SEN MİSİN SUÇ DUYURUSUNDA BULUNAN
Halkın Kurtuluşu Partisi, RTE hakkında çeşitli eylem ve konuşmalarıyla ilgili suç duyurularını okudukça paylaşıyordum. Bu sefer de paylaşacağım konu HKP Genel Başkanı Nurullah Ankut’un aldığı hapis cezası ile ilgili.
Genel Başkana “Vatan Satıcı, Yezid Dincisi ve Amerikan Piyonu” başlıklı bir yazıdan verilen ceza, 1 yıl 9 ay 26 hapis. Suç malum Cumhurbaşkanına hakaret. Yazıyı okudum, kavgada söylenmeyecek sözler desem yalan olmaz. Yok, cezayı hak etmiş demek istemiyorum. Ama Cumhurbaşkanlığı makamında ki bir kişinin bu derece ağır sözlerle suçlanmasına sebep olacak eylem ve sözlerinden dolayı acaba ben nerede yanlış yaptım diye düşünüyor mu onu merak ediyorum.
Genel Başkan Ankut’un önceki davalardan aldığı cezalarda varmış 9 yıl 10 ay 7 gün hapis. Bu kadar da değil devam eden davalardan istenilen cezalarda 24 yıl hapis.
Hal böyle olunca “İşte ben, Birinci Kuvayı Milliyecilerin kanları pahasına kurulan Laik Cumhuriyet’i savunmak için buradayım” diyerek cezaları elinin tersi ile iten Genel Başkana yazısında paylaştığı Âşık İhsani’nin şu dizeleri ile pes etmeyeceğini gösteriyor hodri meydan dercesine…
Geliyoruz, geleceğiz, yakındır
Kim nerede ne işliyor hepsini
Biliyoruz bileceğiz yakındır
Bölüşmüşler memleketin varını
Gelsin hele bekliyoruz yarını
Elimizin nasır balyozlarını
Başlarına çalacağız yakındır.
HANİ DEZENFORMASYONDU
Bartın’ın Amasra ilçesinde Türkiye Taşkömürü Kurumu Amasra Müessese Müdürlüğü Maden Ocağında 14 Ekim de meydana gelen “grizu patlamasında”42 işçi yaşamını yitirmişti. Kazadan sonra yapılan eleştirilere ve alınmayan tedbirlere karşılık Cumhurbaşkanlığı İletişim Başkanlığı’na bağlı “Dezenformasyonla Mücadele Birimi” yayımladığı bir bültenle Amasra’daki işletmede “Sayıştay raporlarındaki öneriler dikkate alınmış, hatta mevzuatın gerektirdiğinden daha fazla tedbir alınmış.” Açıklaması ile işletme yönetimine sahip çıkmıştı.
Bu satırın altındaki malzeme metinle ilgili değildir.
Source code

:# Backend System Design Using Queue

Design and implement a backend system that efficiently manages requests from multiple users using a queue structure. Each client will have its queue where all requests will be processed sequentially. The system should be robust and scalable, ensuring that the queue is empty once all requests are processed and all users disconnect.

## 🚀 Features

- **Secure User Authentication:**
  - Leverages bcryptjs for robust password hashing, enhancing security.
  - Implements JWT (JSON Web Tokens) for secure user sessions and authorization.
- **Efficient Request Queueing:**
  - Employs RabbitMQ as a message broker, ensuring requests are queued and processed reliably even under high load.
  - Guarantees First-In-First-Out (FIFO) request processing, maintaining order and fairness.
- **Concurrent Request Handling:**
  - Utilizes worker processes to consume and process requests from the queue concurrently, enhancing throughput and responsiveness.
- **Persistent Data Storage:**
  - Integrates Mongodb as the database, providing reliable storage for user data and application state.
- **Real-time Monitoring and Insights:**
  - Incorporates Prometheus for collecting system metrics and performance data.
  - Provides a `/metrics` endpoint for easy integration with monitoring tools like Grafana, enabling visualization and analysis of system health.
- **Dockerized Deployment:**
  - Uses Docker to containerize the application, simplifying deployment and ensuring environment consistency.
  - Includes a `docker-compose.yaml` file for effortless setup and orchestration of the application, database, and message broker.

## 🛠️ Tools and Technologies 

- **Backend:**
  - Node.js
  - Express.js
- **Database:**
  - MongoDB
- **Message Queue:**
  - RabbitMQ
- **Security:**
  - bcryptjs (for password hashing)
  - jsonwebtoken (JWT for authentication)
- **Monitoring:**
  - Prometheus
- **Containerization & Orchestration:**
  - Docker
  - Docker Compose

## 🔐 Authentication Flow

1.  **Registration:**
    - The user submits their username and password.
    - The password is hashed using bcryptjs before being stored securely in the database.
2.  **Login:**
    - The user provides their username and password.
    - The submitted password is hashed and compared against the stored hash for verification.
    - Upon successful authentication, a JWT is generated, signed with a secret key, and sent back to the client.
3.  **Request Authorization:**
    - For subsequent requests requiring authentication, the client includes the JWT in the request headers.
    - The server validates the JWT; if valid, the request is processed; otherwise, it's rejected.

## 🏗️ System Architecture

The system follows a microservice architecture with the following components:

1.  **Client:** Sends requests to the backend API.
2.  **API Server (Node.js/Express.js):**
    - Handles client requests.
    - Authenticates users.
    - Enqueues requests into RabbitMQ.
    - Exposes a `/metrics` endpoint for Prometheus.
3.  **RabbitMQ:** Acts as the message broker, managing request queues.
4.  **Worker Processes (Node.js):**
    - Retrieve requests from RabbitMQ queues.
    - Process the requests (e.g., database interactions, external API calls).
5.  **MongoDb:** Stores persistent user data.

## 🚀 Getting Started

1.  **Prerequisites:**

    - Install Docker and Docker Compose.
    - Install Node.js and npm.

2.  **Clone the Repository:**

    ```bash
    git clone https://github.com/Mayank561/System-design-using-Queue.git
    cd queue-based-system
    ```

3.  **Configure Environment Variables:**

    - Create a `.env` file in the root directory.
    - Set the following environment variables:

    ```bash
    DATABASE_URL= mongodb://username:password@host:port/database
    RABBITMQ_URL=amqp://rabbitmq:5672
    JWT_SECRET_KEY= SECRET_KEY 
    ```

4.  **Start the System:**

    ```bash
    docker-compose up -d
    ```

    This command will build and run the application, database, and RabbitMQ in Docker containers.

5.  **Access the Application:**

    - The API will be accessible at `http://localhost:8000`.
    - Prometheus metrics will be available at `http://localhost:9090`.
Maden, jeoloji, jeofizik, elektrik ve makine mühendisleriyle iş güvenliği uzmanından oluşan 7 kişilik bilirkişi heyetinin hazırladığı 28 sayfalık ön inceleme raporu ise o tedbirlerin alınmadığını açıklıyor.
“TTK’ye bağlı Amasra Taşkömürü İşletme Müessesesinde maden havalandırmasının iyileştirilmesine dair hayata geçmeyen yatırım ve iyileştirme projeleri, kazanın meydana gelmesinde önemli rol oynamıştır. Yetersiz ve etkisiz havalandırma sistemi olayın meydana gelmesindeki en temel unsurdur. Ocak içinde yeterli miktarda ve hızda hava dolaşımı sağlanamamış, bu nedenle yanıcı, patlayıcı gazları ve tozları insanların çalıştığı ve bulundukları yerlerde seyreltme ve hızla ortamdan uzaklaştırma görevi yerine getirilememiştir… Havalandırma sistemi yeterli ve etkili olsaydı olayın meydana gelmesi önlenirdi.”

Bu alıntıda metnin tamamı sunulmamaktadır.